There has been a fairly icky exchange on ce'u in
http://nuzban.wiw.org/wiki/index.php?ce%27u . I am disinclined to say
anything about this anymore, but this does have to be cleared up for the
lessons, and the final lesson discusses ce'u. So here goes.

I will try and (a) break this up into digestible issues; (b) not be
partisan.

1. Implicit in much of the misunderstandings on that discussion is the
following issue: is it meaningful to speak of an abstraction containing
ce'u, outside a bridi? That is, can ce'u be filled with a value that does
not come from the jufra containing it?

If it can, then one can say things like {leka *mi* gleki cu xamgu do}
(where {mi} fills the {ce'u} slot --- I'm avoiding {ce'u} for now.)

If it cannot, then a sentence like this is meaningless: you should be
saying {lenu mi gleki cu xamgu do}, and reserving {ka} with filled {ce'u}
slots for bridi where the filler is in the same jufra; e.g. {do fange mi
leka ce'u pinxe loi tcati}.

As an extension of this, filling {ce'u} slots might even 'be considered
harmful'; something wih an explicit value instead of {ce'u} is no longer a
property at all.

2. If you allow {ce'u} slots to be filled by explicit sumti, how should
you fill them?

Nicholas in the Lessons proposes {le ka ce'u xendo fa mi}.

Nicholas in the Lessons and Wiki proposes and adopts {le ka ce'u no'u mi
xendo}

Raizen (if I interpret him correctly) does not believe {ce'u} slots should
be filled by explicit sumti, but will allow as a "lesser of evils" the
expression {le ka mi zo'u ce'u xendo}

Recent discussion on the list (Rosta, Llambias) has suggested an x2 of
{ka}: {le ka ce'u xendo kei be mi}. This would bring {ka} in line with
{li'i}. (As a side note, it has also been proposed on the Wiki that {li'i}
abstractions should contain a {ce'u}. This would make {ka} and {li'i}
behave identically.)

(Editorial note: I would be delighted to put this into the lessons
instead, if it is considered not to violate the cmavo baseline. Otherwise,
I don't feel I can.)

3. If a {ka}-phrase is lacking {ce'u}, where should it be read in by
default?

If you believe {ka}-phrases can have filled {ce'u} values, then whether or
not a sumti place is empty does not necessarily affect where that value can be
read in. If you believe {ka}-phrases should not have filled {ce'u} values,
then the default place to read {ce'u} must be an empty place.

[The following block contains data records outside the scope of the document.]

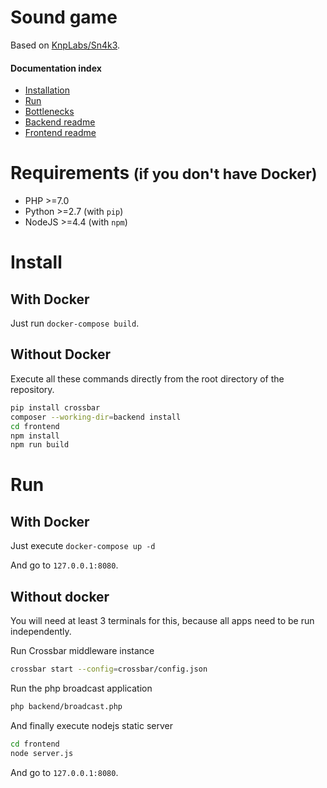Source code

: Sound game
===========================

Based on [KnpLabs/Sn4k3](https://github.com/KnpLabs/Sn4k3).

#### Documentation index

* [Installation](#install)
* [Run](#run)
* [Bottlenecks](#nottlenecks)
* [Backend readme](backend/README.md)
* [Frontend readme](frontend/README.md)

# Requirements <small>(if you don't have Docker)</small>

* PHP >=7.0
* Python >=2.7 (with `pip`)
* NodeJS >=4.4 (with `npm`)

# Install

## With Docker

Just run `docker-compose build`.

## Without Docker

Execute all these commands directly from the root directory of the repository.

```bash
pip install crossbar
composer --working-dir=backend install
cd frontend
npm install
npm run build
```

# Run

## With Docker

Just execute `docker-compose up -d`

And go to `127.0.0.1:8080`.

## Without docker

You will need at least 3 terminals for this, because all apps need to be run independently.

Run Crossbar middleware instance

```bash
crossbar start --config=crossbar/config.json
```

Run the php broadcast application

```bash
php backend/broadcast.php
```

And finally execute nodejs static server

```bash
cd frontend
node server.js
```

And go to `127.0.0.1:8080`.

Nicholas holds the former, and believes the default should be x1. Rosta
has expressed himself similarly.

Raizen (I think) holds the latter, and believes the default should be the
first available empty space. This makes {ce'u} behave identically to
{ke'a}.

Cowan has said that the location of {ce'u} should be glorked from context.
(In response to which, Nicholas wants the status of {ce'u} interpretation
to be the same as that of {ke'a}: default and defeasible. As a reminder,
the location of {ke'a} is also primarily meant to be glorked from
context.)

xod may or may not be changing his mind about this; his initial position,
at least, is that usage is that {ce'u} and {ke'a} are elided only in x1,
and are not inserted in already filled places.

In the Reference Grammar, Examples 11.4.7 and 11.4.8 clearly treat elided
{ce'u} like {ke'a} (Raizen): {le ka mi prami} = {le ka mi prami ce'u}
"the property of (I love X). Example 11.4.4. just as clearly treats elided
{ce'u} as occupying a filled x1 slot (Nicholas): {le ka do xunre} "The
property-of your being-red" = "Your redness".

The reason for the difference is
obvious, on inspection. 11.4.7 has a 'bounded' {ka}-clause: {la djan. cu
zmadu la djordj. le ka mi prami ce'u} --- {ce'u} is bounded to {djan} and
{djordj} in the nesting abstraction. In linguistic terminology, it is a
c-commanded anaphor. 11.4.4 has a 'free' {ka}-clause: {le ka do xunre
[kei] cu cnino mi}, where the {ka}-clause is x1. Note the counterexample of
11.4.3, in which the {ce'u} is now empty, and the {ka}-clause is
(arguably) not 'free': {do cnino mi le ka xunre [kei]}.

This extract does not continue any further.